Volatile is intended to be used where a variable's value can
mysteriously change outside of the normal flow of code.

....which is exactly how changes to a variable's value made on one
thread - appear to another thread.

I'm still not sure whether "a separate thread" qualifies as being
mysterious enough. Some people are telling me I need volatile. Others
are telling me I don't need volatile. I don't know who to believe.

You do need "volatile" - but volatile is by itself is not enough to
make your program thread-safe. You will also need some kind of memory
barrier (or some mutual exclusion mechanism).

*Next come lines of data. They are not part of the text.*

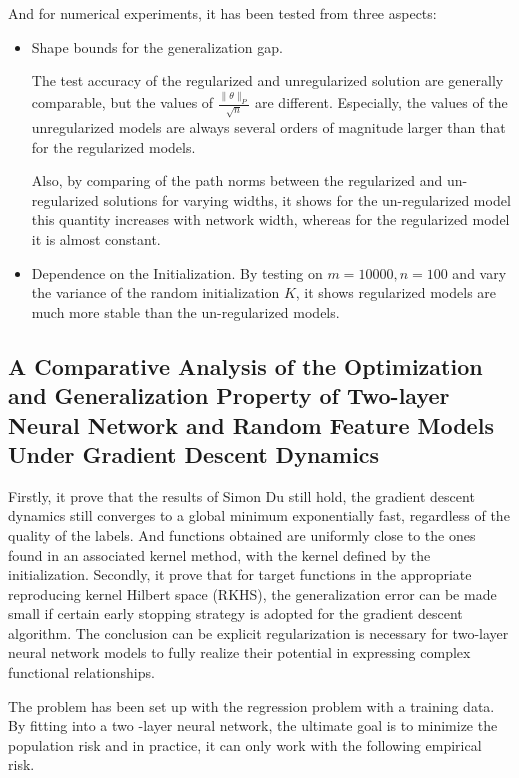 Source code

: \documentclass{article}
\begin{document}
And for numerical experiments, it has been tested from three aspects:
\begin{itemize}
\item Shape bounds for the generalization gap.

The test accuracy of the regularized and unregularized solution are generally comparable, but the values of $\frac{\|\theta\|_P}{\sqrt{n}}$ are different. Especially, the values of the unregularized models are always several orders of magnitude larger than that for the regularized models.

Also, by comparing of the path norms between the regularized and un-regularized solutions for varying widths, it shows for the un-regularized model this quantity increases with network width, whereas for the regularized model it is almost constant. 
\item Dependence on the Initialization.
By testing on $m=10000,n= 100$ and vary the variance of the random initialization $K$, it shows regularized models are much more stable than the un-regularized models. 
\end{itemize}

\subsection{A Comparative Analysis of the Optimization and Generalization Property of Two-layer Neural Network and Random Feature Models Under Gradient Descent Dynamics}

Firstly, it prove that the results of Simon Du still hold, the gradient descent dynamics still converges to a global minimum exponentially fast, regardless of the quality of the labels. And functions obtained are uniformly close to the ones found in an associated kernel method, with the kernel defined by the initialization. Secondly, it prove that for target functions in the appropriate reproducing kernel Hilbert space (RKHS), the generalization error can be made small if certain early stopping strategy is adopted for the gradient descent algorithm. The conclusion can be explicit regularization is necessary for two-layer neural network models to fully realize their potential in expressing complex functional relationships. 

The problem has been set up with the regression problem with a training data. By fitting into a two -layer neural network, the ultimate goal is to minimize the population risk and in practice, it can only work with the following empirical risk. 
\end{document}
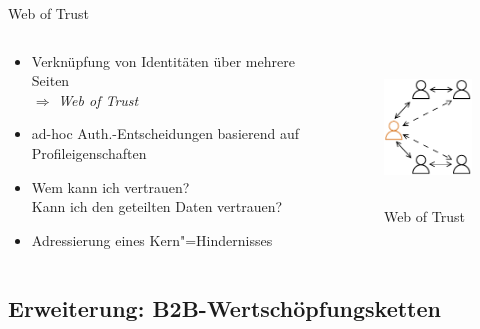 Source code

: \begin{frame}{Web of Trust \footnotesize\cite{sambraSolidPlatformDecentralized2016}}
    \begin{columns}
        \begin{column}{0.6\textwidth}
            \begin{itemize}
                \item Verknüpfung von Identitäten über mehrere Seiten\\
                $\Rightarrow$ \emph{Web of Trust}
                
                \item[$\Rightarrow$]<2-> ad-hoc Auth.-Entscheidungen basierend auf Profileigenschaften
                
                \item[$\Rightarrow$]<3-> Wem kann ich vertrauen?\\ Kann ich den geteilten Daten vertrauen?
                
                \item[$\Rightarrow$]<4-> Adressierung eines Kern"=Hindernisses
            \end{itemize}
        \end{column}
        
        \begin{column}{0.4\textwidth}
            \vspace{1em}
            \begin{figure}
                \includegraphics[height=4cm]{./assets/web_of_trust.drawio.pdf}
                \caption{Web of Trust}
            \end{figure}
        \end{column}
    \end{columns}
\end{frame}


\subsection{Erweiterung: B2B-Wertschöpfungsketten}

Is it even possible to get an answer to this question, or is it simply

The effect of "volatile" is clearly defined- and clearly needed for
any variable whose value can change asynchronously with regard to the
current execution flow.

I'm still not decided.

I think what you're being told is this:

1. volatile doesn't imply atomic access, and therefore it can't
guarantee that another thread won't change a shared variable while
you're half-way through reading it.

True. But the reason why the variable must be declared "volatile" has
nothing to do with assuring exclusive access or, really, anything to
do with threading in particular.

2. Therefore you need some other mechanism to guarantee thread-safe
shared access.
3. Once you have that other mechanism in place, there's no need to use

Not so. Declaring a variable "volatile" forces the compiler to load
that variable's value from memory each time that value is needed.
Otherwise - if there are no apparent write operations to the variable
within a given block of code - then the compiler is very likely to
store the variable's value in a register once at the beginning of the
block; and then use the register-based value in subsequent operations
as that variable's current value.

In this case, the value of the variable can change asynchronously with
regard to the current execution flow - and it does not matter how or
why its value may change. To the compiler a value changed by another
thread is just as asynchronous a change as one, say, made by memory-
mapped I/O. And in either case, the "volatile" keyword is needed to
prevent the compiler from caching that variable's value.